DATASET ENTRIES Start Marker

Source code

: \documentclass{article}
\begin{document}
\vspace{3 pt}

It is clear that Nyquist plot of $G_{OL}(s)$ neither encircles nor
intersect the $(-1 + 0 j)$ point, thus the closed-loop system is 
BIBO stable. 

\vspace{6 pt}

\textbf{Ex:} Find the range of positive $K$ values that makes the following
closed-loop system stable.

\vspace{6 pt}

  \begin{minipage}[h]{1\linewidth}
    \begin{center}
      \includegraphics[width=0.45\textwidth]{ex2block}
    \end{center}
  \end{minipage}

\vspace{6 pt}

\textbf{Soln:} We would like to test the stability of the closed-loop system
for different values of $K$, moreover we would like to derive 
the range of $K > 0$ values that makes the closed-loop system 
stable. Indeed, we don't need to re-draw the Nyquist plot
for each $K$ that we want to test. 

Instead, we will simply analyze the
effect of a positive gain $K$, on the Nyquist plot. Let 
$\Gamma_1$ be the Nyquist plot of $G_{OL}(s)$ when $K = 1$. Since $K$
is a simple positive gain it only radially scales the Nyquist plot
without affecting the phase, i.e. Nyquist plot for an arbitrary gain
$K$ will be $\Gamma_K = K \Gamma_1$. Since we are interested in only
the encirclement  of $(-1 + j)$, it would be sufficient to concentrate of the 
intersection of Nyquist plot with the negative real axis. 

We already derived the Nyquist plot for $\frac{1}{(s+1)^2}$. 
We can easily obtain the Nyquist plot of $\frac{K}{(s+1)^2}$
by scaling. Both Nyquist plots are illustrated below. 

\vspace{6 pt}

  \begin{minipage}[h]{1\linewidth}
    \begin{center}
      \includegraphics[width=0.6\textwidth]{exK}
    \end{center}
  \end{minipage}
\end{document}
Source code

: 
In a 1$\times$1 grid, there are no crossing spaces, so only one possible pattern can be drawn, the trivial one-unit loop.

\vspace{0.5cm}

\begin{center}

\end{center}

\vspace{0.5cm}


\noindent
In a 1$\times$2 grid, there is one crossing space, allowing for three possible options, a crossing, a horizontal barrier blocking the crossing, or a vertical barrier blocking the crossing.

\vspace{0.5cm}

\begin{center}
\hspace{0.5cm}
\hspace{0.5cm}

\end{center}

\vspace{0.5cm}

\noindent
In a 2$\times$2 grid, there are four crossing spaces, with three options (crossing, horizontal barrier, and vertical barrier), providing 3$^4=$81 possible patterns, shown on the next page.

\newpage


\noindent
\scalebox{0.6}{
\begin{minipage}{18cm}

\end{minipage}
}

DATASET ENTRIES End Marker

Retype the entries precisely as they stand.

Source code

: \documentclass{article}
\begin{document}
\vspace{3 pt}

It is clear that Nyquist plot of $G_{OL}(s)$ neither encircles nor
intersect the $(-1 + 0 j)$ point, thus the closed-loop system is 
BIBO stable. 

\vspace{6 pt}

\textbf{Ex:} Find the range of positive $K$ values that makes the following
closed-loop system stable.

\vspace{6 pt}

  \begin{minipage}[h]{1\linewidth}
    \begin{center}
      \includegraphics[width=0.45\textwidth]{ex2block}
    \end{center}
  \end{minipage}

\vspace{6 pt}

\textbf{Soln:} We would like to test the stability of the closed-loop system
for different values of $K$, moreover we would like to derive 
the range of $K > 0$ values that makes the closed-loop system 
stable. Indeed, we don't need to re-draw the Nyquist plot
for each $K$ that we want to test. 

Instead, we will simply analyze the
effect of a positive gain $K$, on the Nyquist plot. Let 
$\Gamma_1$ be the Nyquist plot of $G_{OL}(s)$ when $K = 1$. Since $K$
is a simple positive gain it only radially scales the Nyquist plot
without affecting the phase, i.e. Nyquist plot for an arbitrary gain
$K$ will be $\Gamma_K = K \Gamma_1$. Since we are interested in only
the encirclement  of $(-1 + j)$, it would be sufficient to concentrate of the 
intersection of Nyquist plot with the negative real axis. 

We already derived the Nyquist plot for $\frac{1}{(s+1)^2}$. 
We can easily obtain the Nyquist plot of $\frac{K}{(s+1)^2}$
by scaling. Both Nyquist plots are illustrated below. 

\vspace{6 pt}

  \begin{minipage}[h]{1\linewidth}
    \begin{center}
      \includegraphics[width=0.6\textwidth]{exK}
    \end{center}
  \end{minipage}
\end{document}
Source code

: 
In a 1$\times$1 grid, there are no crossing spaces, so only one possible pattern can be drawn, the trivial one-unit loop.

\vspace{0.5cm}

\begin{center}

\end{center}

\vspace{0.5cm}


\noindent
In a 1$\times$2 grid, there is one crossing space, allowing for three possible options, a crossing, a horizontal barrier blocking the crossing, or a vertical barrier blocking the crossing.

\vspace{0.5cm}

\begin{center}
\hspace{0.5cm}
\hspace{0.5cm}

\end{center}

\vspace{0.5cm}

\noindent
In a 2$\times$2 grid, there are four crossing spaces, with three options (crossing, horizontal barrier, and vertical barrier), providing 3$^4=$81 possible patterns, shown on the next page.

\newpage


\noindent
\scalebox{0.6}{
\begin{minipage}{18cm}

\end{minipage}
}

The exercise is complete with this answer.